James Nugent: So Erin, why did you build this image by hand instead of just doing it digitally? Why not just open up Illustrator?
Erin Anderson: Creating this piece with paper rather than digitally allowed me to add a depth that would only be possible with 3D software. I also wanted it to have a very tangible quality, even though it would be seen primarily through digital media.
JN: What materials did you use?
EA: The letterforms are mostly cardstock. I used a range of adhesives, including rubber cement, paper glue, double stick tape, and foam mounting squares.
JN: What was your process? Did you draw it all out first and then built it, or just dive right in with scissors a-blazing?
EA: I saw the word “love” in my head first. That’s where I started. I didn’t sketch it out, I just started building it. The Hansen Belyea brand uses Avenir for most applications, so I wanted it to at least bear a resemblance to that. I pulled it up on my computer as a reference for general structure but didn’t worry too much about replicating it. I just wanted strong and friendly letters.
The “we” and “our” are exact matches for Gotham Rounded and Thirsty Script.

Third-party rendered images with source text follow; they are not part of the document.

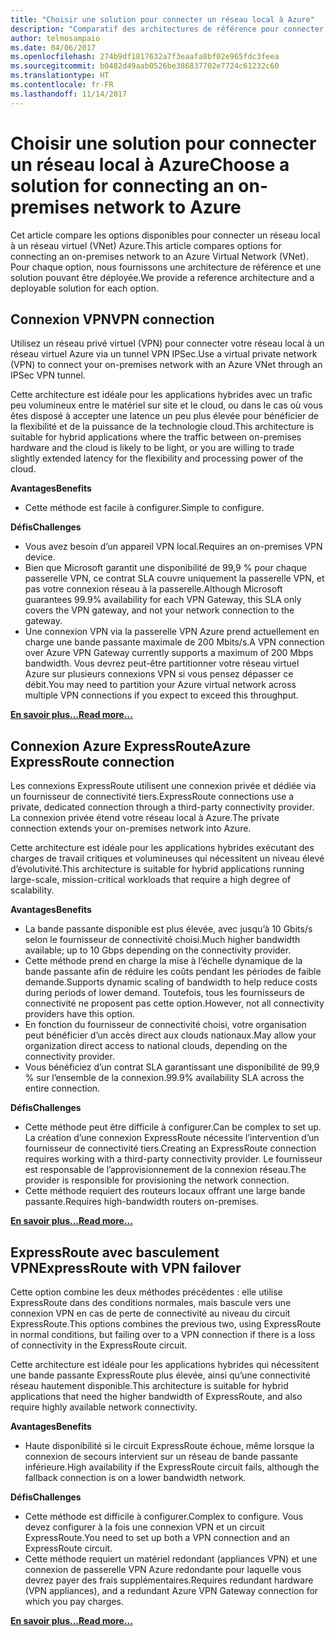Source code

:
 ```yaml
---
title: "Choisir une solution pour connecter un réseau local à Azure"
description: "Comparatif des architectures de référence pour connecter un réseau local à Azure."
author: telmosampaio
ms.date: 04/06/2017
ms.openlocfilehash: 274b9df1817632a7f3eaafa8bf02e965fdc3feea
ms.sourcegitcommit: b0482d49aab0526be386837702e7724c61232c60
ms.translationtype: HT
ms.contentlocale: fr-FR
ms.lasthandoff: 11/14/2017
---
```

# <a name="choose-a-solution-for-connecting-an-on-premises-network-to-azure"></a><span data-ttu-id="b3582-103">Choisir une solution pour connecter un réseau local à Azure</span><span class="sxs-lookup"><span data-stu-id="b3582-103">Choose a solution for connecting an on-premises network to Azure</span></span>

<span data-ttu-id="b3582-104">Cet article compare les options disponibles pour connecter un réseau local à un réseau virtuel (VNet) Azure.</span><span class="sxs-lookup"><span data-stu-id="b3582-104">This article compares options for connecting an on-premises network to an Azure Virtual Network (VNet).</span></span> <span data-ttu-id="b3582-105">Pour chaque option, nous fournissons une architecture de référence et une solution pouvant être déployée.</span><span class="sxs-lookup"><span data-stu-id="b3582-105">We provide a reference architecture and a deployable solution for each option.</span></span>

## <a name="vpn-connection"></a><span data-ttu-id="b3582-106">Connexion VPN</span><span class="sxs-lookup"><span data-stu-id="b3582-106">VPN connection</span></span>

<span data-ttu-id="b3582-107">Utilisez un réseau privé virtuel (VPN) pour connecter votre réseau local à un réseau virtuel Azure via un tunnel VPN IPSec.</span><span class="sxs-lookup"><span data-stu-id="b3582-107">Use a virtual private network (VPN) to connect your on-premises network with an Azure VNet through an IPSec VPN tunnel.</span></span>

<span data-ttu-id="b3582-108">Cette architecture est idéale pour les applications hybrides avec un trafic peu volumineux entre le matériel sur site et le cloud, ou dans le cas où vous êtes disposé à accepter une latence un peu plus élevée pour bénéficier de la flexibilité et de la puissance de la technologie cloud.</span><span class="sxs-lookup"><span data-stu-id="b3582-108">This architecture is suitable for hybrid applications where the traffic between on-premises hardware and the cloud is likely to be light, or you are willing to trade slightly extended latency for the flexibility and processing power of the cloud.</span></span>

<span data-ttu-id="b3582-109">**Avantages**</span><span class="sxs-lookup"><span data-stu-id="b3582-109">**Benefits**</span></span>

- <span data-ttu-id="b3582-110">Cette méthode est facile à configurer.</span><span class="sxs-lookup"><span data-stu-id="b3582-110">Simple to configure.</span></span>

<span data-ttu-id="b3582-111">**Défis**</span><span class="sxs-lookup"><span data-stu-id="b3582-111">**Challenges**</span></span>

- <span data-ttu-id="b3582-112">Vous avez besoin d’un appareil VPN local.</span><span class="sxs-lookup"><span data-stu-id="b3582-112">Requires an on-premises VPN device.</span></span>
- <span data-ttu-id="b3582-113">Bien que Microsoft garantit une disponibilité de 99,9 % pour chaque passerelle VPN, ce contrat SLA couvre uniquement la passerelle VPN, et pas votre connexion réseau à la passerelle.</span><span class="sxs-lookup"><span data-stu-id="b3582-113">Although Microsoft guarantees 99.9% availability for each VPN Gateway, this SLA only covers the VPN gateway, and not your network connection to the gateway.</span></span>
- <span data-ttu-id="b3582-114">Une connexion VPN via la passerelle VPN Azure prend actuellement en charge une bande passante maximale de 200 Mbits/s.</span><span class="sxs-lookup"><span data-stu-id="b3582-114">A VPN connection over Azure VPN Gateway currently supports a maximum of 200 Mbps bandwidth.</span></span> <span data-ttu-id="b3582-115">Vous devrez peut-être partitionner votre réseau virtuel Azure sur plusieurs connexions VPN si vous pensez dépasser ce débit.</span><span class="sxs-lookup"><span data-stu-id="b3582-115">You may need to partition your Azure virtual network across multiple VPN connections if you expect to exceed this throughput.</span></span>

<span data-ttu-id="b3582-116">**[En savoir plus...][vpn]**</span><span class="sxs-lookup"><span data-stu-id="b3582-116">**[Read more...][vpn]**</span></span>

## <a name="azure-expressroute-connection"></a><span data-ttu-id="b3582-117">Connexion Azure ExpressRoute</span><span class="sxs-lookup"><span data-stu-id="b3582-117">Azure ExpressRoute connection</span></span>

<span data-ttu-id="b3582-118">Les connexions ExpressRoute utilisent une connexion privée et dédiée via un fournisseur de connectivité tiers.</span><span class="sxs-lookup"><span data-stu-id="b3582-118">ExpressRoute connections use a private, dedicated connection through a third-party connectivity provider.</span></span> <span data-ttu-id="b3582-119">La connexion privée étend votre réseau local à Azure.</span><span class="sxs-lookup"><span data-stu-id="b3582-119">The private connection extends your on-premises network into Azure.</span></span> 

<span data-ttu-id="b3582-120">Cette architecture est idéale pour les applications hybrides exécutant des charges de travail critiques et volumineuses qui nécessitent un niveau élevé d’évolutivité.</span><span class="sxs-lookup"><span data-stu-id="b3582-120">This architecture is suitable for hybrid applications running large-scale, mission-critical workloads that require a high degree of scalability.</span></span> 

<span data-ttu-id="b3582-121">**Avantages**</span><span class="sxs-lookup"><span data-stu-id="b3582-121">**Benefits**</span></span>

- <span data-ttu-id="b3582-122">La bande passante disponible est plus élevée, avec jusqu’à 10 Gbits/s selon le fournisseur de connectivité choisi.</span><span class="sxs-lookup"><span data-stu-id="b3582-122">Much higher bandwidth available; up to 10 Gbps depending on the connectivity provider.</span></span>
- <span data-ttu-id="b3582-123">Cette méthode prend en charge la mise à l’échelle dynamique de la bande passante afin de réduire les coûts pendant les périodes de faible demande.</span><span class="sxs-lookup"><span data-stu-id="b3582-123">Supports dynamic scaling of bandwidth to help reduce costs during periods of lower demand.</span></span> <span data-ttu-id="b3582-124">Toutefois, tous les fournisseurs de connectivité ne proposent pas cette option.</span><span class="sxs-lookup"><span data-stu-id="b3582-124">However, not all connectivity providers have this option.</span></span>
- <span data-ttu-id="b3582-125">En fonction du fournisseur de connectivité choisi, votre organisation peut bénéficier d’un accès direct aux clouds nationaux.</span><span class="sxs-lookup"><span data-stu-id="b3582-125">May allow your organization direct access to national clouds, depending on the connectivity provider.</span></span>
- <span data-ttu-id="b3582-126">Vous bénéficiez d’un contrat SLA garantissant une disponibilité de 99,9 % sur l’ensemble de la connexion.</span><span class="sxs-lookup"><span data-stu-id="b3582-126">99.9% availability SLA across the entire connection.</span></span>

<span data-ttu-id="b3582-127">**Défis**</span><span class="sxs-lookup"><span data-stu-id="b3582-127">**Challenges**</span></span>

- <span data-ttu-id="b3582-128">Cette méthode peut être difficile à configurer.</span><span class="sxs-lookup"><span data-stu-id="b3582-128">Can be complex to set up.</span></span> <span data-ttu-id="b3582-129">La création d’une connexion ExpressRoute nécessite l’intervention d’un fournisseur de connectivité tiers.</span><span class="sxs-lookup"><span data-stu-id="b3582-129">Creating an ExpressRoute connection requires working with a third-party connectivity provider.</span></span> <span data-ttu-id="b3582-130">Le fournisseur est responsable de l’approvisionnement de la connexion réseau.</span><span class="sxs-lookup"><span data-stu-id="b3582-130">The provider is responsible for provisioning the network connection.</span></span>
- <span data-ttu-id="b3582-131">Cette méthode requiert des routeurs locaux offrant une large bande passante.</span><span class="sxs-lookup"><span data-stu-id="b3582-131">Requires high-bandwidth routers on-premises.</span></span>

<span data-ttu-id="b3582-132">**[En savoir plus...][expressroute]**</span><span class="sxs-lookup"><span data-stu-id="b3582-132">**[Read more...][expressroute]**</span></span>

## <a name="expressroute-with-vpn-failover"></a><span data-ttu-id="b3582-133">ExpressRoute avec basculement VPN</span><span class="sxs-lookup"><span data-stu-id="b3582-133">ExpressRoute with VPN failover</span></span>

<span data-ttu-id="b3582-134">Cette option combine les deux méthodes précédentes : elle utilise ExpressRoute dans des conditions normales, mais bascule vers une connexion VPN en cas de perte de connectivité au niveau du circuit ExpressRoute.</span><span class="sxs-lookup"><span data-stu-id="b3582-134">This options combines the previous two, using ExpressRoute in normal conditions, but failing over to a VPN connection if there is a loss of connectivity in the ExpressRoute circuit.</span></span>

<span data-ttu-id="b3582-135">Cette architecture est idéale pour les applications hybrides qui nécessitent une bande passante ExpressRoute plus élevée, ainsi qu’une connectivité réseau hautement disponible.</span><span class="sxs-lookup"><span data-stu-id="b3582-135">This architecture is suitable for hybrid applications that need the higher bandwidth of ExpressRoute, and also require highly available network connectivity.</span></span> 

<span data-ttu-id="b3582-136">**Avantages**</span><span class="sxs-lookup"><span data-stu-id="b3582-136">**Benefits**</span></span>

- <span data-ttu-id="b3582-137">Haute disponibilité si le circuit ExpressRoute échoue, même lorsque la connexion de secours intervient sur un réseau de bande passante inférieure.</span><span class="sxs-lookup"><span data-stu-id="b3582-137">High availability if the ExpressRoute circuit fails, although the fallback connection is on a lower bandwidth network.</span></span>

<span data-ttu-id="b3582-138">**Défis**</span><span class="sxs-lookup"><span data-stu-id="b3582-138">**Challenges**</span></span>

- <span data-ttu-id="b3582-139">Cette méthode est difficile à configurer.</span><span class="sxs-lookup"><span data-stu-id="b3582-139">Complex to configure.</span></span> <span data-ttu-id="b3582-140">Vous devez configurer à la fois une connexion VPN et un circuit ExpressRoute.</span><span class="sxs-lookup"><span data-stu-id="b3582-140">You need to set up both a VPN connection and an ExpressRoute circuit.</span></span>
- <span data-ttu-id="b3582-141">Cette méthode requiert un matériel redondant (appliances VPN) et une connexion de passerelle VPN Azure redondante pour laquelle vous devrez payer des frais supplémentaires.</span><span class="sxs-lookup"><span data-stu-id="b3582-141">Requires redundant hardware (VPN appliances), and a redundant Azure VPN Gateway connection for which you pay charges.</span></span>

<span data-ttu-id="b3582-142">**[En savoir plus...][expressroute-vpn-failover]**</span><span class="sxs-lookup"><span data-stu-id="b3582-142">**[Read more...][expressroute-vpn-failover]**</span></span>

<!-- links -->
[expressroute]: ./expressroute.md
[expressroute-vpn-failover]: ./expressroute-vpn-failover.md
[vpn]: ./vpn.md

I used my laptop as a lightbox of sorts and then transferred the letterforms onto the cardstock before cutting them out with an Exacto knife.

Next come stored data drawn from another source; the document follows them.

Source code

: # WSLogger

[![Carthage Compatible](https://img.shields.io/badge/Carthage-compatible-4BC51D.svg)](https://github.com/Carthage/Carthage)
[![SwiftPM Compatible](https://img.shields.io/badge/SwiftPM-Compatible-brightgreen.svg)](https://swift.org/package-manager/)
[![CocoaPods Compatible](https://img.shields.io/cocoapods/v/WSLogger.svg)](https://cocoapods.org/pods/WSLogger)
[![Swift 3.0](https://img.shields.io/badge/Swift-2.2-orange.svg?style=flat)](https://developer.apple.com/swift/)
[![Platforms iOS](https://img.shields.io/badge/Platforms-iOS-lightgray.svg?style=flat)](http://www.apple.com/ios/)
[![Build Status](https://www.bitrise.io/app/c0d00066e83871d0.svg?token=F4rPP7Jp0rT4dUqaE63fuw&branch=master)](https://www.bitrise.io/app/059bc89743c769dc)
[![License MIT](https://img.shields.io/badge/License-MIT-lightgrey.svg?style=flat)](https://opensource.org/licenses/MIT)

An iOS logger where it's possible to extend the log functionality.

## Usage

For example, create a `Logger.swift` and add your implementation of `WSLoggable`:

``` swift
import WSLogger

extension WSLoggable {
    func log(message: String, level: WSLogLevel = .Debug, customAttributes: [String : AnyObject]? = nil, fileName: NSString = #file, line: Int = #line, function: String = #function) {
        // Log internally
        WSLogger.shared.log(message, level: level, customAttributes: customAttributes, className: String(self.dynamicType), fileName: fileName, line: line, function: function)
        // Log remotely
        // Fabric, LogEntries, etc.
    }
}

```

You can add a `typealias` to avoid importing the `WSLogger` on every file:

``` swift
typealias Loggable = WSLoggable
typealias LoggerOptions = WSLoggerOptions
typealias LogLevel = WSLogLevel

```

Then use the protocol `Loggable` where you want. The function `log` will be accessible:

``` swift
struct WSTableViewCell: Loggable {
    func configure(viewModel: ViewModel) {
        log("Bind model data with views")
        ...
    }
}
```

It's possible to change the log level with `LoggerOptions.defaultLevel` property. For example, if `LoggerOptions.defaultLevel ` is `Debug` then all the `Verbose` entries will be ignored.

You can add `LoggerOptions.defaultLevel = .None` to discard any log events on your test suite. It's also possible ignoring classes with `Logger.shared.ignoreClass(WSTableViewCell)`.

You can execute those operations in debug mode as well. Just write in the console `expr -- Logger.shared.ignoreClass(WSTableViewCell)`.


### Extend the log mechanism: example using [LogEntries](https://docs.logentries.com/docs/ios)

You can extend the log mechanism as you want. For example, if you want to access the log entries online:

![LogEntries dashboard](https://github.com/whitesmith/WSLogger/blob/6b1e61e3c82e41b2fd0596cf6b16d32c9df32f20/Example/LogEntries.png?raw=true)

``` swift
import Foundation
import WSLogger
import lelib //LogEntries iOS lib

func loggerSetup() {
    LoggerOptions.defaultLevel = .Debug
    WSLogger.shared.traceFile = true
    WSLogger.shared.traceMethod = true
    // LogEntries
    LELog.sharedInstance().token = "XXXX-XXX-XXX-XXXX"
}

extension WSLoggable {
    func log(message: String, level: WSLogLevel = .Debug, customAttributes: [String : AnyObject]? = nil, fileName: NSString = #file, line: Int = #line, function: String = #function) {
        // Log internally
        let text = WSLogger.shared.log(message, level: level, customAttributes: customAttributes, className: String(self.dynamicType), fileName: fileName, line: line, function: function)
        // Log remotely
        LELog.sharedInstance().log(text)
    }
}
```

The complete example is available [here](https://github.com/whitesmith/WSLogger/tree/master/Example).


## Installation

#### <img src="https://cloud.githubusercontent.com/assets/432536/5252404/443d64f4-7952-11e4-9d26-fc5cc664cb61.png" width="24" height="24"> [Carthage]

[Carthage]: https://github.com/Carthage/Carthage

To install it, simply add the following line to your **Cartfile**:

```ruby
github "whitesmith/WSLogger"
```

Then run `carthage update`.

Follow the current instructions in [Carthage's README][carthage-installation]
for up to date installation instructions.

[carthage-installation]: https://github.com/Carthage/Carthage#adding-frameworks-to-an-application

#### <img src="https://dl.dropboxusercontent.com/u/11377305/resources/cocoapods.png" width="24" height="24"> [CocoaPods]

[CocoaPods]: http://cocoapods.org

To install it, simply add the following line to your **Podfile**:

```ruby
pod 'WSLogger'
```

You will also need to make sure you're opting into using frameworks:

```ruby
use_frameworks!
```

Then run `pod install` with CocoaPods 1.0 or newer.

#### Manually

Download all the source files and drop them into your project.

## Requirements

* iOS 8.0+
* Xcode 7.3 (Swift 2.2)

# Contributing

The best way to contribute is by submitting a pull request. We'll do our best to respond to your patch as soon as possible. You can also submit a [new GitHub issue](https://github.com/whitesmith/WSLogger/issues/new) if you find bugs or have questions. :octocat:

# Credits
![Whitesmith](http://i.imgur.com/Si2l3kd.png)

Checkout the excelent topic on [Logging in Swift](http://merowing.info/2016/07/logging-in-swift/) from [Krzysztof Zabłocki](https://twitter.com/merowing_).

The word that challenged me the most was “clients.” As a professional designer, we have to work within time and budget constraints and the project was beginning to take more time than I would like. To follow the same process as the other words, especially with the largest word, would cause me to push my schedule a bit more than I wanted. I went to the art and craft supply store and found large metallic stickers that would fit the bill. After a coat of sealant on the slick metallic surface, I was able to paint the metallic letters with white acrylic paint to better coordinate with the color palette.

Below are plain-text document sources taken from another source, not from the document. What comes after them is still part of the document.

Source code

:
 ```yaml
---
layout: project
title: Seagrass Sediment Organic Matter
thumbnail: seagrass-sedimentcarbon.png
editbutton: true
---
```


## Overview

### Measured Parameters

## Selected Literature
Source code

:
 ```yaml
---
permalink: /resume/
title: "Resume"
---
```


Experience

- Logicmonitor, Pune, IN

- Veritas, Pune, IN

JN: Well, I’m blown away by your attention to detail. When I first saw the image I thought it was digitally made! But there really is a certain aliveness to the image, a certain depth of field that you just can’t get digitally. So what’s your favorite part about doing graphic design this way?
EA: By creating the type physically, you become more aware of the nuances of each letterform. I’m reminded of a quote by Ernest Hemingway “It is by riding a bicycle that you learn the contours of a country best, since you have to sweat up the hills and coast down them. Thus you remember them as they actually are, while in a motor car only a high hill impresses you, and you have no such accurate remembrance of country you have driven through as you gain by riding a bicycle.” It’s the same way for me with type. It connects you with the letterform in a way that you just don’t get when working a computer.